Doctor of Philosophy (PhD)



First Advisor

Susan R. Boser, Ph.D.

Second Advisor

Melanie Hildebrandt, Ph.D.

Third Advisor

Veronica Watson, Ph.D.


This phenomenological study explores how African-American female administrators (individually and collectively) perceive the relationship between their identity and their leadership voice. The study focuses upon perceptions of 11 African-American female administrators who serve the 14 main campuses of the universities constituting the Pennsylvania State System of Higher Education (PASSHE). Qualitative methodology encompasses exploring, discovering and interpreting the various social, political and economic spaces of identity and leadership voice among black female administrators. Data collection incorporated document review, individual face-to-face structured interviews, a focus group, observation and reflection.
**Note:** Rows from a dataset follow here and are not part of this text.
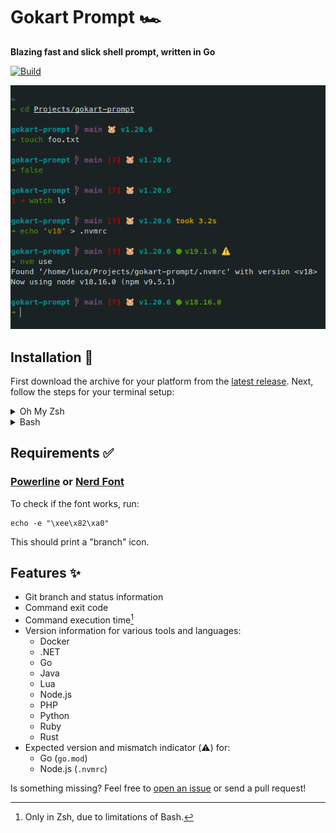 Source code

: # Gokart Prompt 🏎

**Blazing fast and slick shell prompt, written in Go**

[![Build](https://github.com/LucaScorpion/gokart-prompt/actions/workflows/build.yml/badge.svg)](https://github.com/LucaScorpion/gokart-prompt/actions/workflows/build.yml)

<div align="center">
  <img src="screenshot.png" alt="Screenshot of a terminal with the Gokart prompt">
</div>

## Installation 🚀

First download the archive for your platform from the [latest release](https://github.com/LucaScorpion/gokart-prompt/releases/latest).
Next, follow the steps for your terminal setup:

<details>
<summary>Oh My Zsh</summary>

Extract the archive to `$ZSH_CUSTOM/themes`:

```shell
tar xzvf gokart-prompt-linux-amd64.tar.gz -C "$ZSH_CUSTOM/themes"
```

Make sure to replace `gokart-prompt-linux-amd64.tar.gz` with the filename of the archive you downloaded.

Next, symlink `gokart.zsh-theme` in your `$ZSH_CUSTOM/themes` directory:

```shell
ln -s "$ZSH_CUSTOM/themes/gokart-prompt/gokart.zsh-theme" "$ZSH_CUSTOM/themes/gokart.zsh-theme"
```

Finally, set `ZSH_THEME="gokart"` in your `.zshrc`.
</details>

<details>
<summary>Bash</summary>

Extract the archive, for example to your `$HOME` directory:

```shell
tar xzvf gokart-prompt-linux-amd64.tar.gz -C "$HOME"
```

Make sure to replace `gokart-prompt-linux-amd64.tar.gz` with the filename of the archive you downloaded.

Finally, source `gokart.bash-theme` in your `.bashrc`:

```shell
source "$HOME/gokart-prompt/gokart.bash-theme"
```
</details>

## Requirements ✅

### [Powerline](https://github.com/powerline/fonts) or [Nerd Font](https://www.nerdfonts.com)

To check if the font works, run:

```shell
echo -e "\xee\x82\xa0"
```

This should print a "branch" icon.

## Features ✨

- Git branch and status information
- Command exit code
- Command execution time[^zsh-only]
- Version information for various tools and languages:
  - Docker
  - .NET
  - Go
  - Java
  - Lua
  - Node.js
  - PHP
  - Python
  - Ruby
  - Rust
- Expected version and mismatch indicator (⚠️) for:
  - Go (`go.mod`)
  - Node.js (`.nvmrc`)

[^zsh-only]: Only in Zsh, due to limitations of Bash. 

Is something missing?
Feel free to [open an issue](https://github.com/LucaScorpion/gokart-prompt/issues/new) or send a pull request!
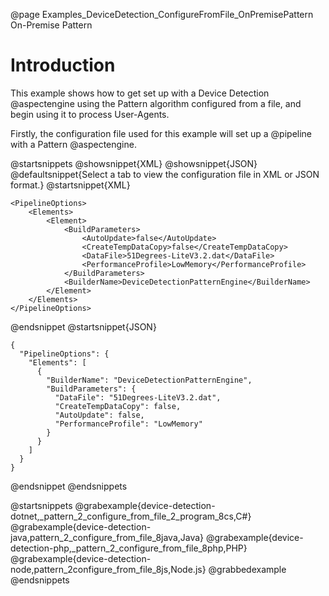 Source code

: @page Examples_DeviceDetection_ConfigureFromFile_OnPremisePattern On-Premise Pattern

# Introduction

This example shows how to get set up with a Device Detection @aspectengine using the Pattern algorithm
configured from a file, and begin using it to process User-Agents.

Firstly, the configuration file used for this example will set up a @pipeline with a Pattern @aspectengine.

@startsnippets
@showsnippet{XML}
@showsnippet{JSON}
@defaultsnippet{Select a tab to view the configuration file in XML or JSON format.}
@startsnippet{XML}
```{xml}
<PipelineOptions>
    <Elements>
        <Element>
            <BuildParameters>
                <AutoUpdate>false</AutoUpdate>
                <CreateTempDataCopy>false</CreateTempDataCopy>
                <DataFile>51Degrees-LiteV3.2.dat</DataFile>
                <PerformanceProfile>LowMemory</PerformanceProfile>
            </BuildParameters>
            <BuilderName>DeviceDetectionPatternEngine</BuilderName>
        </Element>
    </Elements>
</PipelineOptions>
```
@endsnippet
@startsnippet{JSON}
```{json}
{
  "PipelineOptions": {
    "Elements": [
      {
        "BuilderName": "DeviceDetectionPatternEngine",
        "BuildParameters": {
          "DataFile": "51Degrees-LiteV3.2.dat",
          "CreateTempDataCopy": false,
          "AutoUpdate": false,
          "PerformanceProfile": "LowMemory"
        }
      }
    ]
  }
}
```
@endsnippet
@endsnippets

@startsnippets
@grabexample{device-detection-dotnet,_pattern_2_configure_from_file_2_program_8cs,C#}
@grabexample{device-detection-java,pattern_2_configure_from_file_8java,Java}
@grabexample{device-detection-php,_pattern_2_configure_from_file_8php,PHP}
@grabexample{device-detection-node,pattern_2configure_from_file_8js,Node.js}
@grabbedexample
@endsnippets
Study findings suggest that African-American female administrators (individually and collectively) perceive a symbiotic relationship between their identity (experience and actions) and their leadership voice (articulation of action to achieve an appropriate organizational outcome). A comparison of the study findings and the review of the literature resonate with the Afrocentric rhythm of three. Three broad themes emerged from the review of the literature: consciousness, centeredness and circumstance. Three broad themes represent the study findings: exercise of power, affirmation of values, and recognition of self-actualization. Further, findings concur with the literature related to cognitive dissonance. Regardless of the naming or framing, participants concluded that cognitive dissonance prevails within public higher education and influences leadership behavior. Suggesting why black female administrators sometimes move from their centers in order to accommodate dominant cultural standards, study participants cite control/power-over actions, self-sabotage, stereotyping, and white privilege. Study participants address the importance of knowing and managing self within leadership roles for public higher education. Importantly, the responses of black female administrators resonate with the literature citing personal generations of African Americans who have brought meaning, order and harmony to their lives despite identity and cultural denial. They cite family, faith and experience as guiding forces pushing them to honor Afrocentric directives to "keep lifting as we climb" and to "keep on keeping on."